**Work to complete:** Return, word for word, only the lines of the data below that lie between the line with "improvement under matched" and the line with "repaired first-step side-topic", those two lines included.

**Working data:**
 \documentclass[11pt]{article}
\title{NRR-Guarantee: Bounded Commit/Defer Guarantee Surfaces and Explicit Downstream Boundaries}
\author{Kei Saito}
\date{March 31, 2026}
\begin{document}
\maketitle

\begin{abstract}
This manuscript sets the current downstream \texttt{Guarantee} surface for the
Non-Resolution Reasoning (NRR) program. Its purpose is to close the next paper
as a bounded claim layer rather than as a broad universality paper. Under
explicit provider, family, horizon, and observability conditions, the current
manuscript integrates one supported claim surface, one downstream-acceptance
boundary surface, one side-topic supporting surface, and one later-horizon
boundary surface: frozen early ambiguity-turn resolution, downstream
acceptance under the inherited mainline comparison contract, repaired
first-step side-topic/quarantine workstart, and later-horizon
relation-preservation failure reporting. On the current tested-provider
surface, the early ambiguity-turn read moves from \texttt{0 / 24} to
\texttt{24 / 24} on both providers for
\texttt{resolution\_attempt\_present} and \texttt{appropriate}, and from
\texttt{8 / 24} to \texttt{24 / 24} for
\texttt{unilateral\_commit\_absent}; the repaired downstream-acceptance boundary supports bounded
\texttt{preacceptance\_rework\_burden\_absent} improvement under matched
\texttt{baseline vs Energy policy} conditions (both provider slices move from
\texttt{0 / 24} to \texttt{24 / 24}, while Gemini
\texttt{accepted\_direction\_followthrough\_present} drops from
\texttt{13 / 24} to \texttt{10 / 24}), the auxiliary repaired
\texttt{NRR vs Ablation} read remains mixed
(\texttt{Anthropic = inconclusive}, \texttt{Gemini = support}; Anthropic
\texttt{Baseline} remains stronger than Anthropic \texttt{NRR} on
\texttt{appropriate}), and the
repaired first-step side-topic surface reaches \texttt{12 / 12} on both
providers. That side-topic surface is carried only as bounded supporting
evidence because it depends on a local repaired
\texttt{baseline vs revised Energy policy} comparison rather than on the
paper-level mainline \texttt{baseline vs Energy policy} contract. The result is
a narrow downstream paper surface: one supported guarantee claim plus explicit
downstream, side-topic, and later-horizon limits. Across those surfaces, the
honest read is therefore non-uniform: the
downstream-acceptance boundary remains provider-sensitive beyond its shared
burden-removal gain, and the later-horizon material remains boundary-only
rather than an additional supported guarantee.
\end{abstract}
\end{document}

...

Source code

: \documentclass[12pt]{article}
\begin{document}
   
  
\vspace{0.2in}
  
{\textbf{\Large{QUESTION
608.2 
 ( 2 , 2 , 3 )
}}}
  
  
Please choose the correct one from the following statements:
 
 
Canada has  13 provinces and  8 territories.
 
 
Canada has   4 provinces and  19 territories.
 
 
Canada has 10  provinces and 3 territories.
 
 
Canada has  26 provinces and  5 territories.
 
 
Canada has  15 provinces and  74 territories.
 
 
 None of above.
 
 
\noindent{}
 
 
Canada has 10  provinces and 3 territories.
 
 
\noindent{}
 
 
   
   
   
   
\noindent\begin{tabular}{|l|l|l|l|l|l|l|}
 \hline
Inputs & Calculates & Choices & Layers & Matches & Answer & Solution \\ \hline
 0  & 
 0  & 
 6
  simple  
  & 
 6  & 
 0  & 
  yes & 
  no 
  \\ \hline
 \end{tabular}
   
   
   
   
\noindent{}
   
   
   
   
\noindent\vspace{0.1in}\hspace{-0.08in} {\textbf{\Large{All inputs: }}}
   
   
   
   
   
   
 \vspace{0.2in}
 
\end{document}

**Completed exercise:**
\texttt{preacceptance\_rework\_burden\_absent} improvement under matched
\texttt{baseline vs Energy policy} conditions (both provider slices move from
\texttt{0 / 24} to \texttt{24 / 24}, while Gemini
\texttt{accepted\_direction\_followthrough\_present} drops from
\texttt{13 / 24} to \texttt{10 / 24}), the auxiliary repaired
\texttt{NRR vs Ablation} read remains mixed
(\texttt{Anthropic = inconclusive}, \texttt{Gemini = support}; Anthropic
\texttt{Baseline} remains stronger than Anthropic \texttt{NRR} on
\texttt{appropriate}), and the
repaired first-step side-topic surface reaches \texttt{12 / 12} on both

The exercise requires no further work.